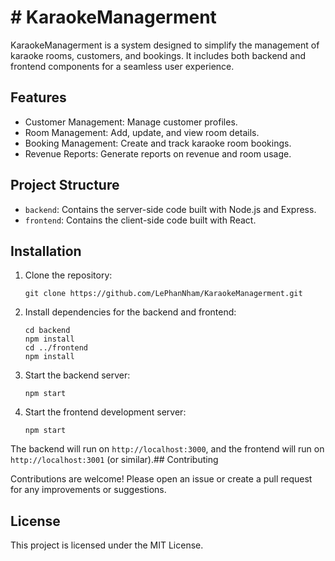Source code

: # # KaraokeManagerment

KaraokeManagerment is a system designed to simplify the management of karaoke rooms, customers, and bookings. It includes both backend and frontend components for a seamless user experience.
## Features

- Customer Management: Manage customer profiles.
- Room Management: Add, update, and view room details.
- Booking Management: Create and track karaoke room bookings.
- Revenue Reports: Generate reports on revenue and room usage.
## Project Structure

- `backend`: Contains the server-side code built with Node.js and Express.
- `frontend`: Contains the client-side code built with React.
## Installation

1. Clone the repository:
   ```
   git clone https://github.com/LePhanNham/KaraokeManagerment.git
   ```

2. Install dependencies for the backend and frontend:
   ```
   cd backend
   npm install
   cd ../frontend
   npm install
   ```

3. Start the backend server:
   ```
   npm start
   ```

4. Start the frontend development server:
   ```
   npm start
   ```

The backend will run on `http://localhost:3000`, and the frontend will run on `http://localhost:3001` (or similar).## Contributing

Contributions are welcome! Please open an issue or create a pull request for any improvements or suggestions.
## License

This project is licensed under the MIT License.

▶ [ASSIGNMENT] Please reproduce the lines from the line with "KaraokeManagerment is a" to the line with "## Project Structure", both ends included, exactly as they appear above.

▶ [SOLUTION TO THIS EXERCISE]
KaraokeManagerment is a system designed to simplify the management of karaoke rooms, customers, and bookings. It includes both backend and frontend components for a seamless user experience.
## Features

- Customer Management: Manage customer profiles.
- Room Management: Add, update, and view room details.
- Booking Management: Create and track karaoke room bookings.
- Revenue Reports: Generate reports on revenue and room usage.
## Project Structure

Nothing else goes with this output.